Im ordering a board/crypto card and case for my new firewall. Another friend has one, and they are awesome. Fully supported in obsd of course.


January 19th, 2003, 00:53
No appology required elmore. That was exactly the kind of information I was looking for.

The comments on the em (Intel) driver were last April, but the OpenBSD 3.2 changelog (Nov release) list the em driver added. The lists also suggest that getting documentation from Intel was near impossible, but the em driver Author is listed as Intel. Very Strange. Did Intel re-write the em driver?

Netgear seems to have switched from the suggested ti chipset to the nge (National Semiconductor) chipset. It seems harder to get an adapter with the ti chipset, as both 3com and NetGear have discontinued their ti based adapters. 3Com has switched to the bge (broadcom) chipset. Anyone have any experience with either of these?

bsdjunkie - Thanks for the crypto card tip. Seems like a good deal for $92.00, especially if it performs as advertised.

Further research led to this information regarding spanning tree bridging being supported. In that link is a reference to a Belgium ISP using 8 ethernet interfaces (2 quad cards) in a single computer.

I keep being more amazed by the net code in OpenBSD.

January 20th, 2003, 16:09
4 gigabit cards will definitely cause contention on a conventional PCI bus. There are some alternatives but the cost will go up obviously. There are motherboards with multiple busses, 64 bit slots, 66Mhz+ slots or even all of the above.

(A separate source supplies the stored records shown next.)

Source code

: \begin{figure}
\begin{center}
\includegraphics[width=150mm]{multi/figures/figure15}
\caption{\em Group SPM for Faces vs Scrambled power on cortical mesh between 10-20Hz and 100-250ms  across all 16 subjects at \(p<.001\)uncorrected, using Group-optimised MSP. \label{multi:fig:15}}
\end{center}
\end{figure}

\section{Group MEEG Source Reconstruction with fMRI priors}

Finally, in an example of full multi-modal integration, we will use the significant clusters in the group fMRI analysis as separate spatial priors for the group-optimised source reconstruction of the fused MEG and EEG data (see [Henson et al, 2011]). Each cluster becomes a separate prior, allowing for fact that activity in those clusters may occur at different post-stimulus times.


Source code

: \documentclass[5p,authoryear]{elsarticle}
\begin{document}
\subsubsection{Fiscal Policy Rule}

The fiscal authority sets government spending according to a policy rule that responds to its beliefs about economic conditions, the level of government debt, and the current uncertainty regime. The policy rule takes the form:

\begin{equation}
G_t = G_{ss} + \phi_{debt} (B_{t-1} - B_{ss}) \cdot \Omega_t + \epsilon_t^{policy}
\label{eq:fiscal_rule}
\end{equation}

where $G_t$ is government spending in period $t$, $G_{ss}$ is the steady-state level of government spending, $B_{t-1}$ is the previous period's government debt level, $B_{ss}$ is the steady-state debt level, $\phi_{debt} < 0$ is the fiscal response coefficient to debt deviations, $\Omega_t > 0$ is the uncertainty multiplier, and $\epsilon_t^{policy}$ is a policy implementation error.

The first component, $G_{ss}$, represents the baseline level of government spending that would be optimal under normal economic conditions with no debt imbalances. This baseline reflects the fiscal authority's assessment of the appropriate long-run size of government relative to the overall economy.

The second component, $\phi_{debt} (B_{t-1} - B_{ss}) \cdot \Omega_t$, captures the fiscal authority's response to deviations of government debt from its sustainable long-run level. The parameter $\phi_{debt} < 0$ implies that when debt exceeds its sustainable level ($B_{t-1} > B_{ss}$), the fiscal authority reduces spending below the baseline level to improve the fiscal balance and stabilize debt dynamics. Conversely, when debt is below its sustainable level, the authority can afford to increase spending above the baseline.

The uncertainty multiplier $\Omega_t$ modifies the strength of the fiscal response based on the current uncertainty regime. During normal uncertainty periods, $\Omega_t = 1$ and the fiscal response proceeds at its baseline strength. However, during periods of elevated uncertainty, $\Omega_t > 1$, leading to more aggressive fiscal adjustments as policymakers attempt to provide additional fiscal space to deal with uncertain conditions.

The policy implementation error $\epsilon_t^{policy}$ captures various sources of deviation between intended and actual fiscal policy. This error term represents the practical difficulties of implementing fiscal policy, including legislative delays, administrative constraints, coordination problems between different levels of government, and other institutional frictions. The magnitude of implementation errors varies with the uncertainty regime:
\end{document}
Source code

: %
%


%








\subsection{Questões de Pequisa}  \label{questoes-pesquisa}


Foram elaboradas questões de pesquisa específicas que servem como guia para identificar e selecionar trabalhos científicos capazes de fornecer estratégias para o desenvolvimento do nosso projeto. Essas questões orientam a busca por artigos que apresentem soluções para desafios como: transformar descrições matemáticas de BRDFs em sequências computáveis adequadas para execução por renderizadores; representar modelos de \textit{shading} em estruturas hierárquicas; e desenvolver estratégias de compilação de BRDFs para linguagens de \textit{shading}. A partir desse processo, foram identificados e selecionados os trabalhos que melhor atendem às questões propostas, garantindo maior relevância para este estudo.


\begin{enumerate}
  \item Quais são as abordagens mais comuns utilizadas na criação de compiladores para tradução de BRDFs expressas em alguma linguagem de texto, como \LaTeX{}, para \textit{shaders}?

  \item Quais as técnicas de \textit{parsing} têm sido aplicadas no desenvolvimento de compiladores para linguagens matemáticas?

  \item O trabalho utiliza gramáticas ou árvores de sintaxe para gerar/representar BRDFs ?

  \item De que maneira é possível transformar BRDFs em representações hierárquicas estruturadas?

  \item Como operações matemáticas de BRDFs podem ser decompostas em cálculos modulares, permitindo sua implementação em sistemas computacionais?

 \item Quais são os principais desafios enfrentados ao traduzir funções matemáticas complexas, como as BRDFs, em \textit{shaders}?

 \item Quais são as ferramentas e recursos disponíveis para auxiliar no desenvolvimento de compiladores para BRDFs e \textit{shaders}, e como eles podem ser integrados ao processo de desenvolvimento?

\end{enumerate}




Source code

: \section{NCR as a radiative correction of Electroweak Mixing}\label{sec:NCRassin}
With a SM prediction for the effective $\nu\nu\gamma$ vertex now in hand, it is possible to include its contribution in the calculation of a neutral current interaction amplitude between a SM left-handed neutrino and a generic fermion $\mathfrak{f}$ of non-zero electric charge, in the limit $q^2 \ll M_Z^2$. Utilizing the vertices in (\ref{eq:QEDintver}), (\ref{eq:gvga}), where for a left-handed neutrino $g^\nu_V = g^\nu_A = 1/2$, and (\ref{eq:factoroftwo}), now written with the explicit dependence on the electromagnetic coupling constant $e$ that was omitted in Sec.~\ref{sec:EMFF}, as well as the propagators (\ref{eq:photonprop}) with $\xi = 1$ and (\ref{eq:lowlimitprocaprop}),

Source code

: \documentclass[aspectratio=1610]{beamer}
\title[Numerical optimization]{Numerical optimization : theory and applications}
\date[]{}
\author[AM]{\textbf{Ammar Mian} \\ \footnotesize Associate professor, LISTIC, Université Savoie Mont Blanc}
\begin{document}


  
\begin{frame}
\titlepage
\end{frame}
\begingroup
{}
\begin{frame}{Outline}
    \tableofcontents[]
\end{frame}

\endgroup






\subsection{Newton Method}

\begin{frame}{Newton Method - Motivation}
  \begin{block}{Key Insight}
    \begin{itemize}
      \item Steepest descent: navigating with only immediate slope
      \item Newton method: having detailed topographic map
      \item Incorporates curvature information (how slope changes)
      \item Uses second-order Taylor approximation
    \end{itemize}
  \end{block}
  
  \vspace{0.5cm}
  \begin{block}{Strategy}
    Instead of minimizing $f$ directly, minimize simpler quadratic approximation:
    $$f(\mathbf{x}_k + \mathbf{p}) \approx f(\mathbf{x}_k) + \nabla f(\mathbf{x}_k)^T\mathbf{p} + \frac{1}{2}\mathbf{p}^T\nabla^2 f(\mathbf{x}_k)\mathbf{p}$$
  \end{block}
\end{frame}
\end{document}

Tyan has a nice board (Thunder i7500) that has
• Six 184-pin 2.5V DDR DIMM sockets
• Supports up to 12GB of Registered DDR266/200
• Dual channel memory bus
• Supports 72-bit ECC memory

• Five independent PCI(-X) buses
• Two 64-bit 133/100/66MHz (3.3V) PCI-X slots
• Two 64-bit 66/33MHz (3.3-Volt) PCI-X slot
• One 32-bit 33MHz (5V) PCI slot

• QLogic™ Zircon Baseboard Management
Controller (BMC)
• Supports the Intelligent Platform Management
Interface (IPMI)
• I 2C and IPMB

I know you can't use the dual processor and don't need near 12GB of ram but 5 independent busses and dual channel DDR memory would eliminate most of the bottlenecks you would otherwise run into. Most systems you could build with lower quality parts would work fine when you start out but won't scale well and definitely won't keep you anywhere near wirespeed. I know this $400 motherboard costs a little more and you will have to buy more expensive 64bit gigabit cards but the returns is totally worth it for such a critical piece of equipment at the core of your infrastructure. It looks like you were already thinking of at least 64bit/66Mhz cards anyway.

I agree 100% with bsdjunkie, get the vpn acclerator card. It will help offload a lot of the work. I would still put as fast as a CPU in there as you can get your hands on. You buy yourself some headroom as your pf rules evolve and get more sophisticated.

Just a few thoughts I had.

No, I don't work for Tyan. I did build custom servers, workstations, etc. for a company that dealt with Asus, Tyan, SuperMicro, etc. and have a bit of experience with them. I would stick with the Intel i7500 or recent Serverworks chipsets for stability and performance reasons.